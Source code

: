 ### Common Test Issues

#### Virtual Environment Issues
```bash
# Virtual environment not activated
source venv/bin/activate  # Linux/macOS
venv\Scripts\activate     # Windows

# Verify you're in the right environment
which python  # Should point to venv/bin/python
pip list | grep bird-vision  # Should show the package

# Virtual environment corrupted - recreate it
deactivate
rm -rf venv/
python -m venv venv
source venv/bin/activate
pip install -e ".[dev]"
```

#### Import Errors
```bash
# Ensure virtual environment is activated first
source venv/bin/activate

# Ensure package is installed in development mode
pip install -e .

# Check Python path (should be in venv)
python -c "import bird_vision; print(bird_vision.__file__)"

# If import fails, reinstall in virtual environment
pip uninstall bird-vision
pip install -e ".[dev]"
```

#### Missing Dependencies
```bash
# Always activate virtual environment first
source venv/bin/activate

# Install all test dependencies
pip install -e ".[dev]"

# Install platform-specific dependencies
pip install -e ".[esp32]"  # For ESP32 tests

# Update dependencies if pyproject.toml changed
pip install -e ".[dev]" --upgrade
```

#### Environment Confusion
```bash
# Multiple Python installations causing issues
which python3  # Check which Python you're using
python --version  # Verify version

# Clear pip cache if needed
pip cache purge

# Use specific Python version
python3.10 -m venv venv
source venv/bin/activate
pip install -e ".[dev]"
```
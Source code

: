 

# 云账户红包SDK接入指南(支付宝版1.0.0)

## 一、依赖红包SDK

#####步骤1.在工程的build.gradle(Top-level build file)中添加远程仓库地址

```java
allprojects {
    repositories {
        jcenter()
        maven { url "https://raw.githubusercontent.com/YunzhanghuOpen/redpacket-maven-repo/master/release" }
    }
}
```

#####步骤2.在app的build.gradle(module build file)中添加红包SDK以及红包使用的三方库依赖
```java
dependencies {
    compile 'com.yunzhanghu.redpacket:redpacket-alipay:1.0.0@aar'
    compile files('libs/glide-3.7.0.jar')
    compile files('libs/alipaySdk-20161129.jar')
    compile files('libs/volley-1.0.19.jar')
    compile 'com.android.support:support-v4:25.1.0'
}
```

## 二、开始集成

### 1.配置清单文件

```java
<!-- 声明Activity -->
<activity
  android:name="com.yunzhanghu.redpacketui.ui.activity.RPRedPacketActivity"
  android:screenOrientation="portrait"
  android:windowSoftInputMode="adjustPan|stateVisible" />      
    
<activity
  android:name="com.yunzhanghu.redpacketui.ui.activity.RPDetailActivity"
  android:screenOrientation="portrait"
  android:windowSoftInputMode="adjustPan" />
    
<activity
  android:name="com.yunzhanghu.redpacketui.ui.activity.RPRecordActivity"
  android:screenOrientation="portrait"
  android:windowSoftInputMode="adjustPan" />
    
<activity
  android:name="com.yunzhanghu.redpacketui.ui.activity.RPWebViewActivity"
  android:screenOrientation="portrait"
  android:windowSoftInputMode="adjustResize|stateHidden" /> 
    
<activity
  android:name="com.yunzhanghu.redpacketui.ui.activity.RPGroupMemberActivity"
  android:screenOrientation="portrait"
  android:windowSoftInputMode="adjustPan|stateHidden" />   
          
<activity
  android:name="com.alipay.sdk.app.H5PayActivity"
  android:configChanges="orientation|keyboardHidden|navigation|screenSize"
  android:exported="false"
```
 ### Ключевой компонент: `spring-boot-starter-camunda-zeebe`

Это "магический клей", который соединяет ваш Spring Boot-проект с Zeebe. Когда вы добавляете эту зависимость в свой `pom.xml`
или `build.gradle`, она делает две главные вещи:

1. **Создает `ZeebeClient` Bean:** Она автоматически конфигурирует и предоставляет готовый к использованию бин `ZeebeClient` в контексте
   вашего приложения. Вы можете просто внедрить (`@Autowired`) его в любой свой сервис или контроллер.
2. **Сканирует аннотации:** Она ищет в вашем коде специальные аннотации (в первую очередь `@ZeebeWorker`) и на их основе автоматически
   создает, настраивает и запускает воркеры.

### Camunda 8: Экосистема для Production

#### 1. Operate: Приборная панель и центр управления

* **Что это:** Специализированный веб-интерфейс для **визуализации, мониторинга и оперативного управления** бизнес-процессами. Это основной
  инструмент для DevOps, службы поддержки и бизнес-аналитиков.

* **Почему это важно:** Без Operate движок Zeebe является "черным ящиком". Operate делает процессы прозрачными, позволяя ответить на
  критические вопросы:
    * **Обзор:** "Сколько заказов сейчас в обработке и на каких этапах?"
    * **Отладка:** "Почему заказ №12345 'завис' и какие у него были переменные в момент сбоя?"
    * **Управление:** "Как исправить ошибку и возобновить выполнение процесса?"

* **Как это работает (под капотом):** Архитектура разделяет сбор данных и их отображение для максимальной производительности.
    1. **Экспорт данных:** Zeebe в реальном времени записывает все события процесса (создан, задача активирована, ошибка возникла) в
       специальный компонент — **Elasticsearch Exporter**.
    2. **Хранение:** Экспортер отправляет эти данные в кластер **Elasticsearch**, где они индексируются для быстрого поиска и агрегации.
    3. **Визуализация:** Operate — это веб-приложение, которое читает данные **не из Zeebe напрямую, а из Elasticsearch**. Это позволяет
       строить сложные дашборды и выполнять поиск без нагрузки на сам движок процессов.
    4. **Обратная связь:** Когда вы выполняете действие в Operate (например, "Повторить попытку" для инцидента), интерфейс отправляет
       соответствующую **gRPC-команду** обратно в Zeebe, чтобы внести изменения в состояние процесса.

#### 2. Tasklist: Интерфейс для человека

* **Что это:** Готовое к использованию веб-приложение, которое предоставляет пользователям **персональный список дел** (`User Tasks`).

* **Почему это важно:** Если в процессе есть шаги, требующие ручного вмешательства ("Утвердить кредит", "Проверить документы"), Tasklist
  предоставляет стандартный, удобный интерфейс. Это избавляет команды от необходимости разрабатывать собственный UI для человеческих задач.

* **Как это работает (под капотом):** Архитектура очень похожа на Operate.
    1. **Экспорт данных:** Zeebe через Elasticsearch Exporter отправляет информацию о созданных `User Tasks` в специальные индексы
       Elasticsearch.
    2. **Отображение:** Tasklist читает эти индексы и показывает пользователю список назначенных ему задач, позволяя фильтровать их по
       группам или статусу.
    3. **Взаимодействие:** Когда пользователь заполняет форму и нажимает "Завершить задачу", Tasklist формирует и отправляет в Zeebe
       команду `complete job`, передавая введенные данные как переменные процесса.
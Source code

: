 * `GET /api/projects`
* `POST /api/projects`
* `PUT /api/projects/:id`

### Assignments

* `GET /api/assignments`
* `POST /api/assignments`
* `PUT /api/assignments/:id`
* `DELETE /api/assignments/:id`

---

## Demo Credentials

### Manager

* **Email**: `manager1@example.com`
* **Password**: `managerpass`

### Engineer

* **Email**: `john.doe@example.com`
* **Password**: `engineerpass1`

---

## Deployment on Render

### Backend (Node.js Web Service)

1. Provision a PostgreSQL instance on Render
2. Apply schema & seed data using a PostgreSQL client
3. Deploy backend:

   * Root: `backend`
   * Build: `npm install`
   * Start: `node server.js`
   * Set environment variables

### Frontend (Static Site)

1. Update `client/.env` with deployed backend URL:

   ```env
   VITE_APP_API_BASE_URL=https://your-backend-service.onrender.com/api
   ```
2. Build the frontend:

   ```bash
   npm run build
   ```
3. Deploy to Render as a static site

# # # # #

> **TASK ITEM**:
Give only the lines from the one holding "Bean:** Она автоматически" through the one holding "#### 2. Tasklist: Интерфейс для человека", each restated exactly as it appears above.

> **SOLUTION TO THIS TASK**:
1. **Создает `ZeebeClient` Bean:** Она автоматически конфигурирует и предоставляет готовый к использованию бин `ZeebeClient` в контексте
   вашего приложения. Вы можете просто внедрить (`@Autowired`) его в любой свой сервис или контроллер.
2. **Сканирует аннотации:** Она ищет в вашем коде специальные аннотации (в первую очередь `@ZeebeWorker`) и на их основе автоматически
   создает, настраивает и запускает воркеры.

### Camunda 8: Экосистема для Production

#### 1. Operate: Приборная панель и центр управления

* **Что это:** Специализированный веб-интерфейс для **визуализации, мониторинга и оперативного управления** бизнес-процессами. Это основной
  инструмент для DevOps, службы поддержки и бизнес-аналитиков.

* **Почему это важно:** Без Operate движок Zeebe является "черным ящиком". Operate делает процессы прозрачными, позволяя ответить на
  критические вопросы:
    * **Обзор:** "Сколько заказов сейчас в обработке и на каких этапах?"
    * **Отладка:** "Почему заказ №12345 'завис' и какие у него были переменные в момент сбоя?"
    * **Управление:** "Как исправить ошибку и возобновить выполнение процесса?"

* **Как это работает (под капотом):** Архитектура разделяет сбор данных и их отображение для максимальной производительности.
    1. **Экспорт данных:** Zeebe в реальном времени записывает все события процесса (создан, задача активирована, ошибка возникла) в
       специальный компонент — **Elasticsearch Exporter**.
    2. **Хранение:** Экспортер отправляет эти данные в кластер **Elasticsearch**, где они индексируются для быстрого поиска и агрегации.
    3. **Визуализация:** Operate — это веб-приложение, которое читает данные **не из Zeebe напрямую, а из Elasticsearch**. Это позволяет
       строить сложные дашборды и выполнять поиск без нагрузки на сам движок процессов.
    4. **Обратная связь:** Когда вы выполняете действие в Operate (например, "Повторить попытку" для инцидента), интерфейс отправляет
       соответствующую **gRPC-команду** обратно в Zeebe, чтобы внести изменения в состояние процесса.

#### 2. Tasklist: Интерфейс для человека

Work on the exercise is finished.